On 27 May 2017, a Let L-410 Turbolet operating as Summit Air Flight 409 crashed short of the runway whilst attempting to land at Tenzing–Hillary Airport in Nepal. It was on final approach when the aircraft hit trees short of the runway and subsequently slid down a slope before coming to rest about 200 m below runway level and 40 m short of the runway. The captain and the first officer died as a result of the accident, while the cabin crew member received injuries and survived.

== Accident ==
At about 14:04 local time, the aircraft was on final approach to Runway 06 of Tenzing-Hillary Airport, on a routine flight from Tribhuvan International Airport, when it descended below the minimum safety altitude just off the runway and impacted with a tree and contacted ground three metres below the runway. It then slid over 200 meters down a ravine. CCTV footage released by the airport showed the aircraft dipping below the runway level and smoke rising from the wreckage. Witnesses stated that the weather conditions had been foggy, and that visibility was quite low. The airport does not possess any sort of navigational equipment, requiring pilots to land via visual approach. The up-slope runway 06 is without any instrument approach guidance. At the time of the accident, local visibility was substantially reduced by ground fog.

== Aircraft ==
The aircraft involved in the crash was a Let L-410, built in 2014 for Goma Air, registration 9N-AKY. The aircraft was involved in a prior minor accident on 2 June 2015, where the flight from Jomsom landed in Pokhara with the nose gear retracted. All 18 passengers on board were safe, but the aircraft suffered damage to its nose.

== Victims ==
The Captain, 48 year-old Parash Kumar Rai, had over 9000 flight hours logged, and since joining the airline, had flown over 1900 hours on L-410 aircraft. He died shortly after being pulled from the wreckage. The co-pilot, Shreejan Manandhar, 27, died at 21:30 local time in intensive care at Lukla Hospital.

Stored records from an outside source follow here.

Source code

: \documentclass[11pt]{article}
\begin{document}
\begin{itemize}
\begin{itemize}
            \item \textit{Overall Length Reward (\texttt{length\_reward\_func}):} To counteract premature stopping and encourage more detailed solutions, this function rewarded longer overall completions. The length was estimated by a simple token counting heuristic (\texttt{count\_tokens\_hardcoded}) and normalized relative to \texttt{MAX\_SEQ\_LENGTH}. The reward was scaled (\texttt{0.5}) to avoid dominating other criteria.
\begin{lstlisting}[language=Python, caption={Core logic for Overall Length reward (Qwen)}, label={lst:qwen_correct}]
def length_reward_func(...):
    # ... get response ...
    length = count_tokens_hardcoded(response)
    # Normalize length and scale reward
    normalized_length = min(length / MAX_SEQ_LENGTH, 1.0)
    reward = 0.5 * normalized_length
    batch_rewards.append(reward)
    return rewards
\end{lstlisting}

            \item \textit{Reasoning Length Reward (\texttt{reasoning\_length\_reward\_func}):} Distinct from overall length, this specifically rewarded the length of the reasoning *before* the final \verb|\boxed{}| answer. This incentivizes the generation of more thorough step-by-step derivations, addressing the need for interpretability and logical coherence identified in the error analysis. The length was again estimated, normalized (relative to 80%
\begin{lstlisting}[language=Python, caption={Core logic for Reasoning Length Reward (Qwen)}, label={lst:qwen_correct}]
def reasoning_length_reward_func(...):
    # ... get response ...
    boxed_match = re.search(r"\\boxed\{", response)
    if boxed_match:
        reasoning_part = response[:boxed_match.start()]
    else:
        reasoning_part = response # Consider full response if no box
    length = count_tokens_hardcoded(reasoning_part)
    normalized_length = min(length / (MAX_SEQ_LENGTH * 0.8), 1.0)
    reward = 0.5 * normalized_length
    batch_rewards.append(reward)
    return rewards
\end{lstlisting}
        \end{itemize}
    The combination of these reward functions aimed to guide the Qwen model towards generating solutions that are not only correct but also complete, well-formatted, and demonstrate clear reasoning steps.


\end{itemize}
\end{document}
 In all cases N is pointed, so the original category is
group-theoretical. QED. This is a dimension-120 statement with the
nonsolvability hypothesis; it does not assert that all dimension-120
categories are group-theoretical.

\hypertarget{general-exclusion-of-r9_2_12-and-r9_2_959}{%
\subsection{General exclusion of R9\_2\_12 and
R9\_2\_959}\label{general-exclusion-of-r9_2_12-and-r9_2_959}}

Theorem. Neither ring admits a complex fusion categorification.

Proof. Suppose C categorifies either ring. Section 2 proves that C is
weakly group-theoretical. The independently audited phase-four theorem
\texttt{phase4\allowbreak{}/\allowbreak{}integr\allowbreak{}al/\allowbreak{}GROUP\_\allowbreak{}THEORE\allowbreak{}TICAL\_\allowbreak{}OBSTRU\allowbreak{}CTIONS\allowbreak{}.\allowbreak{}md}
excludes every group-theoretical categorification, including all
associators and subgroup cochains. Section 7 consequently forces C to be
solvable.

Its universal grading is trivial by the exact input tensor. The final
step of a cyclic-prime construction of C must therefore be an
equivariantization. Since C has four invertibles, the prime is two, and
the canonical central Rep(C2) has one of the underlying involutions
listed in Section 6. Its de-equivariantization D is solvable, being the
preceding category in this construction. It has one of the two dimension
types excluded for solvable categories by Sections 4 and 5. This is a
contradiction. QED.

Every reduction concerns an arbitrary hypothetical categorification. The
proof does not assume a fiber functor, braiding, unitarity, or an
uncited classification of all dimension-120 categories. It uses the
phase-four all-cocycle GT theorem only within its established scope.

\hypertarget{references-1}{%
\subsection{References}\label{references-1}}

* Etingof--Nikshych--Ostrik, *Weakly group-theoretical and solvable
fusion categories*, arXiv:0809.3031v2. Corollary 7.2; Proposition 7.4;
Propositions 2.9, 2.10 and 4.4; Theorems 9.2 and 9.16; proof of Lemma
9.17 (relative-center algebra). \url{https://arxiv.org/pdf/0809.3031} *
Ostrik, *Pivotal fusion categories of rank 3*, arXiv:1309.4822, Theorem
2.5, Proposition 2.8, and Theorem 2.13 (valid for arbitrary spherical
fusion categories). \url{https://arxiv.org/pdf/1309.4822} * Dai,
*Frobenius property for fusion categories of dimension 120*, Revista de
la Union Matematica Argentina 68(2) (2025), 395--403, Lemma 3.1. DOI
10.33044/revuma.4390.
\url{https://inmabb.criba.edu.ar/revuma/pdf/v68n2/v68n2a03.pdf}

The cabin crew member survived the crash and was soon medically evacuated to Kathmandu for further treatment.

==Investigation==

In December 2017, an investigation committee of the Civil Aviation Authority of Nepal submitted its final report on the accident and concluded that "Very low visibility" was the cause of the accident. As the aircraft was flying through dense fog for several minutes before the approach, it missed the runway of Lukla Airport. The report furthermore revealed that both air traffic control of Lukla Airport (who did not close the airport despite the foggy weather) and the crew of Flight 409, who are also suspected to have been stressed and fatigued, had violated standard operating procedures. Lastly, the committee suggested that a runway extension of Lukla Airport should be considered, which would make the airport, where several accidents have occurred in the past, safer.